### THE PROBLEM
Could you retype the material, starting at its first line and ending with the line holding "Since the Deep", and keep the pictures out?

### WORKING DATA
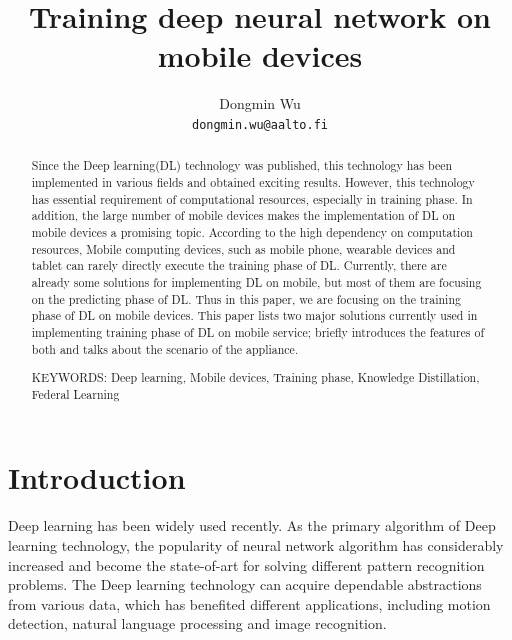 \documentclass[article]{aaltoseries}
\begin{document}
 

\title{Training deep neural network on mobile devices}

\author{Dongmin Wu
\\\textnormal{\texttt{dongmin.wu@aalto.fi}}} %


\maketitle


\begin{abstract}


  Since the Deep learning(DL) technology was published, this technology has been
  implemented in various fields and obtained exciting results. 
  However, this technology has essential requirement of computational resources, especially
  in training phase. In addition, the large number of mobile devices makes the implementation
  of DL on mobile devices a promising topic. 
 According to the high dependency on computation resources,
 Mobile computing devices, such as mobile phone,
  wearable devices and tablet can rarely directly execute the training phase of DL. 
 Currently, there are already some solutions for implementing DL on mobile\cite{Ota:2017},
 but most of them are focusing on the predicting phase of DL. 
 Thus in this paper, we are focusing on the training phase of DL on mobile devices.
 This paper lists two major solutions currently used in implementing training phase of DL on mobile service;
 briefly introduces the features of both and talks about the scenario of the appliance. 


\vspace{3mm}
\noindent KEYWORDS: Deep learning, Mobile devices, Training phase, Knowledge Distillation, Federal Learning

\end{abstract}




\section{Introduction}


Deep learning has been widely used recently. As the primary algorithm of Deep learning technology,
 the popularity of neural network algorithm 
 has considerably increased and become the state-of-art for solving different pattern recognition
problems.
The Deep learning technology can acquire 
  dependable abstractions from various data, which has benefited different applications, 
  including motion detection, natural language processing and image recognition. 
\end{document}
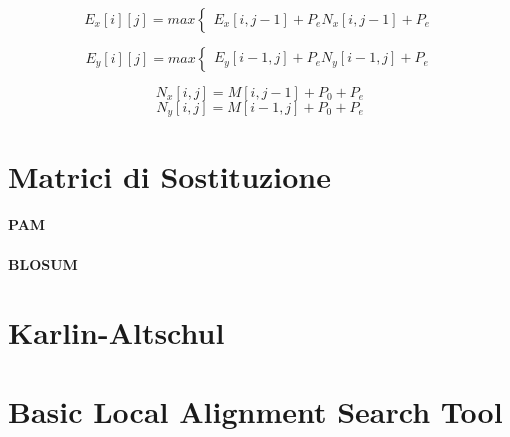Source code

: \[
E_x[i][j] = max
\begin{cases}
  E_x[i,j-1] + P_e
  N_x[i,j-1] + P_e
\end{cases}
\]

\[
E_y[i][j] = max
\begin{cases}
  E_y[i-1,j] + P_e
  N_y[i-1,j] + P_e
\end{cases}
\]

\[ N_x[i,j] = M[i,j-1] + P_0 + P_e \]
\[ N_y[i,j] = M[i-1,j] + P_0 + P_e \]

\section{Matrici di Sostituzione}

\paragraph{PAM}

\paragraph{BLOSUM}

\section{Karlin-Altschul}

\section{Basic Local Alignment Search Tool}
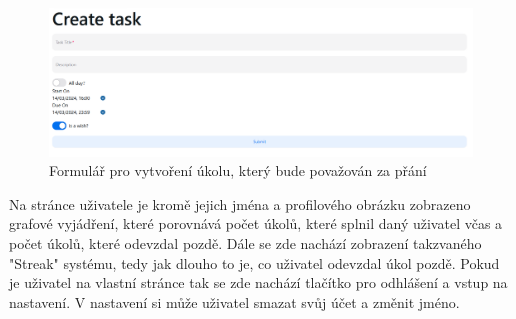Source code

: \begin{figure}[hbt!]
    \centering
    \includegraphics[width=1\linewidth]{img/taskCreate.png}
    \caption{Formulář pro vytvoření úkolu, který bude považován za přání}
\end{figure}
\newpage
Na stránce uživatele je kromě jejich jména a profilového obrázku zobrazeno grafové vyjádření, které porovnává počet úkolů, které splnil daný uživatel včas a počet úkolů, které odevzdal pozdě. Dále se zde nachází zobrazení takzvaného "Streak" systému, tedy jak dlouho to je, co uživatel odevzdal úkol pozdě. Pokud je uživatel na vlastní stránce tak se zde nachází tlačítko pro odhlášení a vstup na nastavení. V nastavení si může uživatel smazat svůj účet a změnit jméno.

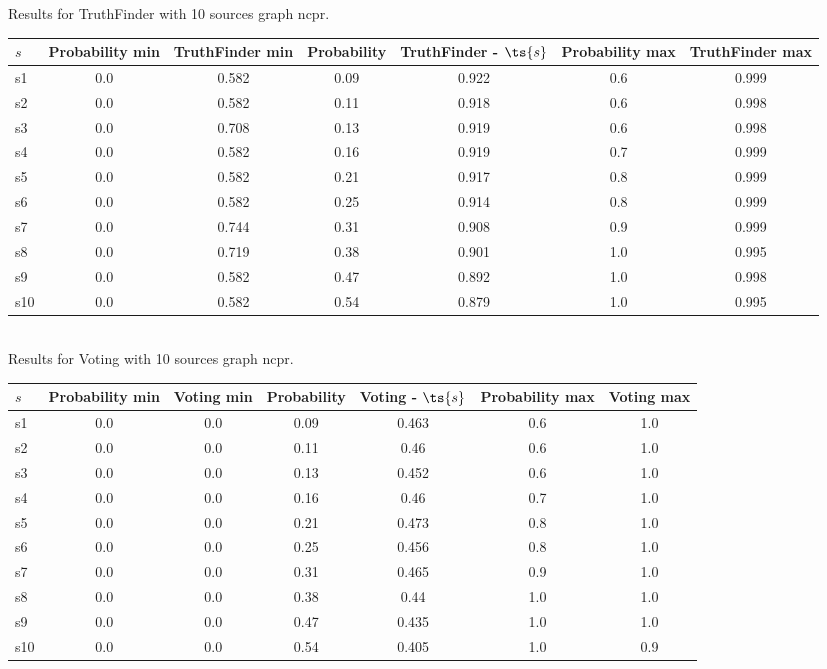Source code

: \documentclass{article}
\begin{document}
\noindent Results for TruthFinder with 10 sources graph ncpr.

\noindent\begin{tabular}{|l|c|c|c|c|c|c|}
\hline
$s$& Probability min & TruthFinder min & Probability & TruthFinder - $\ts{s}$ & Probability max & TruthFinder max\\
\hline
s1 &0.0 & 0.582 & 0.09 & 0.922 & 0.6 & 0.999\\
\hline
s2 &0.0 & 0.582 & 0.11 & 0.918 & 0.6 & 0.998\\
\hline
s3 &0.0 & 0.708 & 0.13 & 0.919 & 0.6 & 0.998\\
\hline
s4 &0.0 & 0.582 & 0.16 & 0.919 & 0.7 & 0.999\\
\hline
s5 &0.0 & 0.582 & 0.21 & 0.917 & 0.8 & 0.999\\
\hline
s6 &0.0 & 0.582 & 0.25 & 0.914 & 0.8 & 0.999\\
\hline
s7 &0.0 & 0.744 & 0.31 & 0.908 & 0.9 & 0.999\\
\hline
s8 &0.0 & 0.719 & 0.38 & 0.901 & 1.0 & 0.995\\
\hline
s9 &0.0 & 0.582 & 0.47 & 0.892 & 1.0 & 0.998\\
\hline
s10 &0.0 & 0.582 & 0.54 & 0.879 & 1.0 & 0.995\\
\hline
\end{tabular}\\

\noindent Results for Voting with 10 sources graph ncpr.

\noindent\begin{tabular}{|l|c|c|c|c|c|c|}
\hline
$s$& Probability min & Voting min & Probability & Voting - $\ts{s}$ & Probability max & Voting max\\
\hline
s1 &0.0 & 0.0 & 0.09 & 0.463 & 0.6 & 1.0\\
\hline
s2 &0.0 & 0.0 & 0.11 & 0.46 & 0.6 & 1.0\\
\hline
s3 &0.0 & 0.0 & 0.13 & 0.452 & 0.6 & 1.0\\
\hline
s4 &0.0 & 0.0 & 0.16 & 0.46 & 0.7 & 1.0\\
\hline
s5 &0.0 & 0.0 & 0.21 & 0.473 & 0.8 & 1.0\\
\hline
s6 &0.0 & 0.0 & 0.25 & 0.456 & 0.8 & 1.0\\
\hline
s7 &0.0 & 0.0 & 0.31 & 0.465 & 0.9 & 1.0\\
\hline
s8 &0.0 & 0.0 & 0.38 & 0.44 & 1.0 & 1.0\\
\hline
s9 &0.0 & 0.0 & 0.47 & 0.435 & 1.0 & 1.0\\
\hline
s10 &0.0 & 0.0 & 0.54 & 0.405 & 1.0 & 0.9\\
\hline
\end{tabular}\\
\end{document}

### WORKED SOLUTION
 \documentclass[article]{aaltoseries}
\begin{document}
 

\title{Training deep neural network on mobile devices}

\author{Dongmin Wu
\\\textnormal{\texttt{dongmin.wu@aalto.fi}}} %


\maketitle


\begin{abstract}


  Since the Deep learning(DL) technology was published, this technology has been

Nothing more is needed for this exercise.